Congolese diplomat Bin Karubi to discuss future of war-torn homeland
As a close advisor to Congo President Joseph Kabila for the past four years, Kikaya Bin Karubi (UNI’89) has been instrumental in efforts to end one of the most tragic episodes in modern history: the virtual dissolution of his nation in a long civil war that’s killed 3.8 million people.
The on-again, off-again ethnic fighting that has persisted since 1997 has pulled in six other African countries and has caused Congo to backslide since gaining independence from Belgium in 1960: despite being rich in natural resources, the large nation formerly known as Zaire provides few citizens with such basic public services as electricity, clean drinking water, medical care, or access to roads. Sustained by international aid organizations, “Congo is a state in name only,” wrote the New York Times recently. Currently, the nation is preparing to hold its first open elections in nearly 40 years.
Bin Karubi, a former Congolese ambassador to Zimbabwe, who earned a Ph.D. from the University Professors Program on a Fulbright grant, will discuss his experiences working toward peace in his homeland in a free public lecture titled Resolving Conflict in the Democratic Republic of Congo: A Challenge for the International Community, on Wednesday, November 2, at 5 p.m. in the George Sherman Union Conference Auditorium.
A father of seven, the 51-year-old Bin Karubi studied at the University of Lubumbashi in Congo and subsequently taught creative writing and African literature there. After earning his UNI degree, he entered politics in Congo, serving as ambassador to Zimbabwe and chief negotiator in international talks to end fighting in the late 1990s. From 2001 to 2003 he was minister of communications in the government of Joseph Kabila, who inherited the presidency from his father, Laurent. The elder Kabila was assassinated in 2001 after overthrowing the dictator Mobutu Sese Seko four years earlier.
Today, as a personal assistant to Joseph Kabila, Bin Karubi is integrally involved in preparations for the open presidential election expected to take place within the next six months.
“There are many challenges, including how to get ballot boxes to places where there is no transportation, and educating citizens about voting when the electoral process is not part of our culture,” says Karubi. He nonetheless expresses optimism, and praises the international community for its $280 million in aid, which is being used to prepare for the elections.
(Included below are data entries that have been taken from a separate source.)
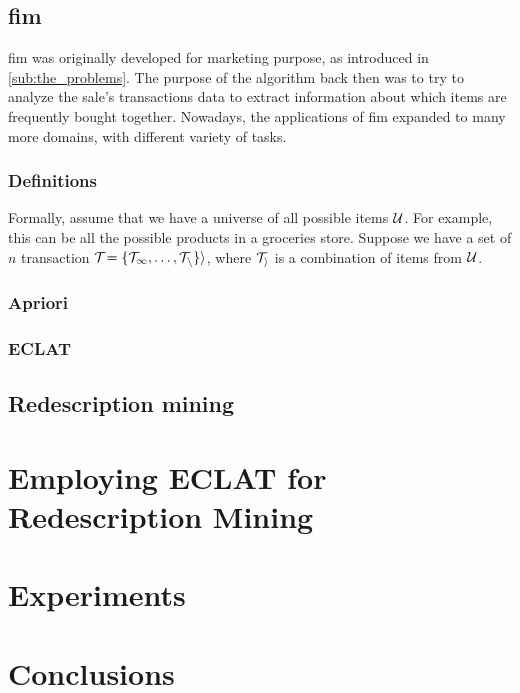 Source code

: \section{\Acl{fim}}
\Acl{fim} was originally developed for marketing purpose, as introduced in \autoref{sub:the_problems}.
The purpose of the algorithm back then was to try to analyze the sale's transactions data to extract information about which items are frequently bought together.
Nowadays, the applications of \acl{fim} expanded to many more domains, with different variety of tasks.
\subsection{Definitions}
Formally, assume that we have a universe of all possible items $\cal{U}$. For example, this can be all the possible products in a groceries store.
Suppose we have a set of $\mathit{n}$ transaction $\cal{T}_{} = \{\cal{T}_{1}, \dots, \cal{T}_{n}\}{} i$, where $\cal{T}_{i}$ is a combination of items from $\cal{U}$.
\subsection{Apriori}
\subsection{ECLAT}

\section{Redescription mining}


\chapter{Employing ECLAT for Redescription Mining}
\label{cha:employment}

\chapter{Experiments}
\label{cha:experiments}

\chapter{Conclusions}
\label{cha:conclusions} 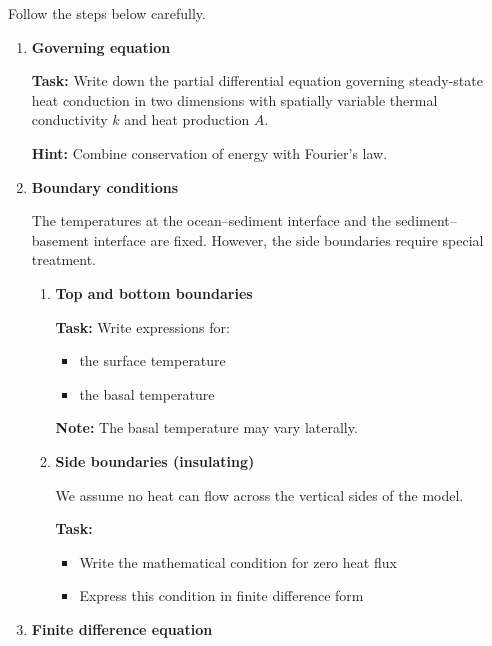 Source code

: \documentclass[final,a4paper,12pt]{article}
\begin{document}
Follow the steps below carefully.

\bigskip

\begin{enumerate}

\item \textbf{Governing equation}

\textbf{Task:} Write down the partial differential equation governing steady-state
heat conduction in two dimensions with spatially variable thermal conductivity
$k$ and heat production $A$.

\textbf{Hint:} Combine conservation of energy with Fourier's law.

\bigskip

\item \textbf{Boundary conditions}

The temperatures at the ocean--sediment interface and the sediment--basement
interface are fixed. However, the side boundaries require special treatment.

\begin{enumerate}

\item \textbf{Top and bottom boundaries}

\textbf{Task:} Write expressions for:
\begin{itemize}
    \item the surface temperature
    \item the basal temperature
\end{itemize}

\textbf{Note:} The basal temperature may vary laterally.

\medskip

\item \textbf{Side boundaries (insulating)}

We assume no heat can flow across the vertical sides of the model.

\textbf{Task:}
\begin{itemize}
    \item Write the mathematical condition for zero heat flux
    \item Express this condition in finite difference form
\end{itemize}

\end{enumerate}

\bigskip

\item \textbf{Finite difference equation}


\end{enumerate}
\end{document}
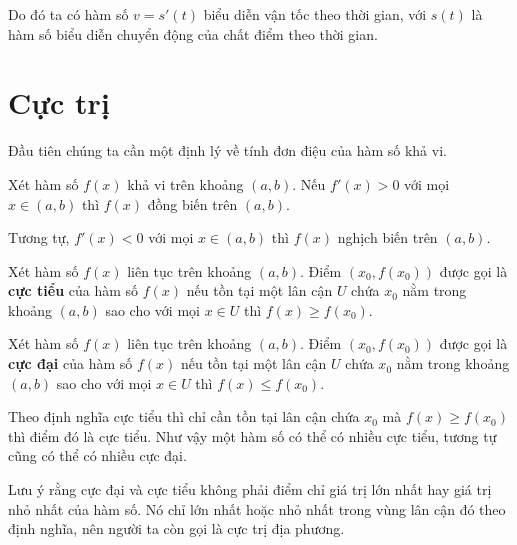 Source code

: Do đó ta có hàm số $v = s'(t)$ biểu diễn vận tốc theo thời gian, 
với $s(t)$ là hàm số biểu diễn chuyển động của chất điểm theo thời gian.

\section{Cực trị}

Đầu tiên chúng ta cần một định lý về tính đơn điệu của hàm số
khả vi.

\begin{theorem}
    Xét hàm số $f(x)$ khả vi trên khoảng $(a, b)$. Nếu $f'(x) > 0$ 
    với mọi $x \in (a, b)$ thì $f(x)$ đồng biến trên $(a, b)$.
\end{theorem}

Tương tự, $f'(x) < 0$ với mọi $x \in (a, b)$ thì $f(x)$ nghịch biến trên
$(a, b)$.

\begin{definition}
    Xét hàm số $f(x)$ liên tục trên khoảng $(a, b)$. Điểm $(x_0, f(x_0))$ được
    gọi là \textbf{cực tiểu} của hàm số $f(x)$ nếu tồn tại một lân cận $U$
    chứa $x_0$ nằm trong khoảng $(a, b)$ sao cho với mọi $x \in U$ thì $f(x) \geq f(x_0)$.
\end{definition}

\begin{definition}
    Xét hàm số $f(x)$ liên tục trên khoảng $(a, b)$. Điểm $(x_0, f(x_0))$ được
    gọi là \textbf{cực đại} của hàm số $f(x)$ nếu tồn tại một lân cận $U$
    chứa $x_0$ nằm trong khoảng $(a, b)$ sao cho với mọi $x \in U$ thì $f(x) \leq f(x_0)$.
\end{definition}

Theo định nghĩa cực tiểu thì chỉ cần tồn tại lân cận chứa $x_0$
mà $f(x) \geq f(x_0)$ thì điểm đó là cực tiểu. Như vậy một hàm số có 
thể có nhiều cực tiểu, tương tự cũng có thể có nhiều cực đại.

Lưu ý rằng cực đại và cực tiểu không phải điểm chỉ giá trị lớn nhất
hay giá trị nhỏ nhất của hàm số. Nó chỉ lớn nhất hoặc nhỏ nhất trong
vùng lân cận đó theo định nghĩa, nên người ta còn gọi là cực trị địa phương.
“Ambassador Bin Karubi’s central concerns, democracy and diplomacy in the developing world, could scarcely be more timely,” says UNI Professor Bruce Redford. “During his multifaceted career, Kikaya Bin Karubi has balanced the active and contemplative in ways that do honor to the University Professors Program. As a scholar, teacher, ambassador, and government minister, he gives new life to the term citizen of the world.”